▶ **Aim of the task**
Quote the records in full and leave their pictures out.

▶ **Stored items**
======

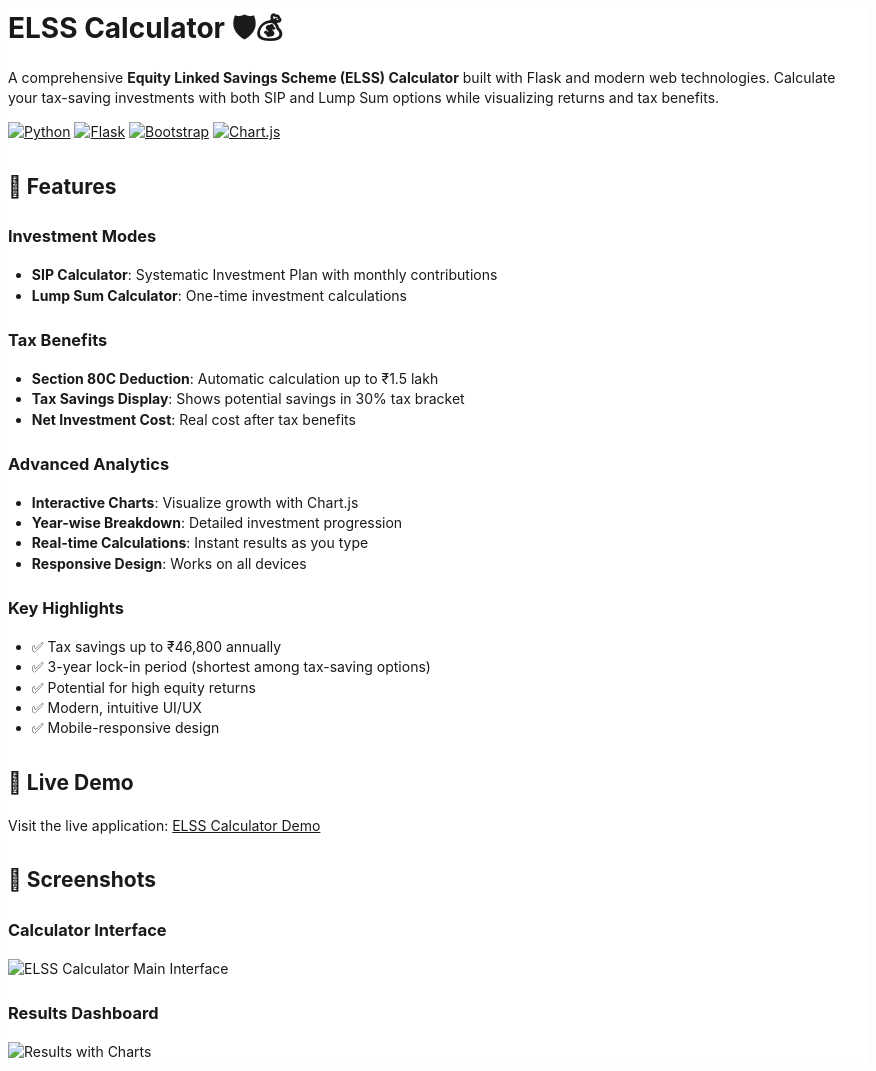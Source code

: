 # ELSS Calculator 🛡️💰

A comprehensive **Equity Linked Savings Scheme (ELSS) Calculator** built with Flask and modern web technologies. Calculate your tax-saving investments with both SIP and Lump Sum options while visualizing returns and tax benefits.

[![Python](https://img.shields.io/badge/Python-3.7%2B-blue)](https://python.org)
[![Flask](https://img.shields.io/badge/Flask-2.3.3-green)](https://flask.palletsprojects.com/)
[![Bootstrap](https://img.shields.io/badge/Bootstrap-5.3.0-purple)](https://getbootstrap.com/)
[![Chart.js](https://img.shields.io/badge/Chart.js-Latest-orange)](https://www.chartjs.org/)

## 🌟 Features

### Investment Modes
- **SIP Calculator**: Systematic Investment Plan with monthly contributions
- **Lump Sum Calculator**: One-time investment calculations

### Tax Benefits
- **Section 80C Deduction**: Automatic calculation up to ₹1.5 lakh
- **Tax Savings Display**: Shows potential savings in 30% tax bracket
- **Net Investment Cost**: Real cost after tax benefits

### Advanced Analytics
- **Interactive Charts**: Visualize growth with Chart.js
- **Year-wise Breakdown**: Detailed investment progression
- **Real-time Calculations**: Instant results as you type
- **Responsive Design**: Works on all devices

### Key Highlights
- ✅ Tax savings up to ₹46,800 annually
- ✅ 3-year lock-in period (shortest among tax-saving options)
- ✅ Potential for high equity returns
- ✅ Modern, intuitive UI/UX
- ✅ Mobile-responsive design

## 🚀 Live Demo

Visit the live application: [ELSS Calculator Demo](https://your-app-url.vercel.app)

## 📸 Screenshots

### Calculator Interface
![ELSS Calculator Main Interface](https://via.placeholder.com/800x400/0891b2/ffffff?text=ELSS+Calculator+Interface)

### Results Dashboard
![Results with Charts](https://via.placeholder.com/800x400/10b981/ffffff?text=Results+Dashboard)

======

▶ **Task response**
Source code

: # ELSS Calculator 🛡️💰

A comprehensive **Equity Linked Savings Scheme (ELSS) Calculator** built with Flask and modern web technologies. Calculate your tax-saving investments with both SIP and Lump Sum options while visualizing returns and tax benefits.

[![Python](https://img.shields.io/badge/Python-3.7%2B-blue)](https://python.org)
[![Flask](https://img.shields.io/badge/Flask-2.3.3-green)](https://flask.palletsprojects.com/)
[![Bootstrap](https://img.shields.io/badge/Bootstrap-5.3.0-purple)](https://getbootstrap.com/)
[![Chart.js](https://img.shields.io/badge/Chart.js-Latest-orange)](https://www.chartjs.org/)

## 🌟 Features

### Investment Modes
- **SIP Calculator**: Systematic Investment Plan with monthly contributions
- **Lump Sum Calculator**: One-time investment calculations

### Tax Benefits
- **Section 80C Deduction**: Automatic calculation up to ₹1.5 lakh
- **Tax Savings Display**: Shows potential savings in 30% tax bracket
- **Net Investment Cost**: Real cost after tax benefits

### Advanced Analytics
- **Interactive Charts**: Visualize growth with Chart.js
- **Year-wise Breakdown**: Detailed investment progression
- **Real-time Calculations**: Instant results as you type
- **Responsive Design**: Works on all devices

### Key Highlights
- ✅ Tax savings up to ₹46,800 annually
- ✅ 3-year lock-in period (shortest among tax-saving options)
- ✅ Potential for high equity returns
- ✅ Modern, intuitive UI/UX
- ✅ Mobile-responsive design

## 🚀 Live Demo

Visit the live application: [ELSS Calculator Demo](https://your-app-url.vercel.app)

## 📸 Screenshots

### Calculator Interface
![ELSS Calculator Main Interface](https://via.placeholder.com/800x400/0891b2/ffffff?text=ELSS+Calculator+Interface)

### Results Dashboard
![Results with Charts](https://via.placeholder.com/800x400/10b981/ffffff?text=Results+Dashboard)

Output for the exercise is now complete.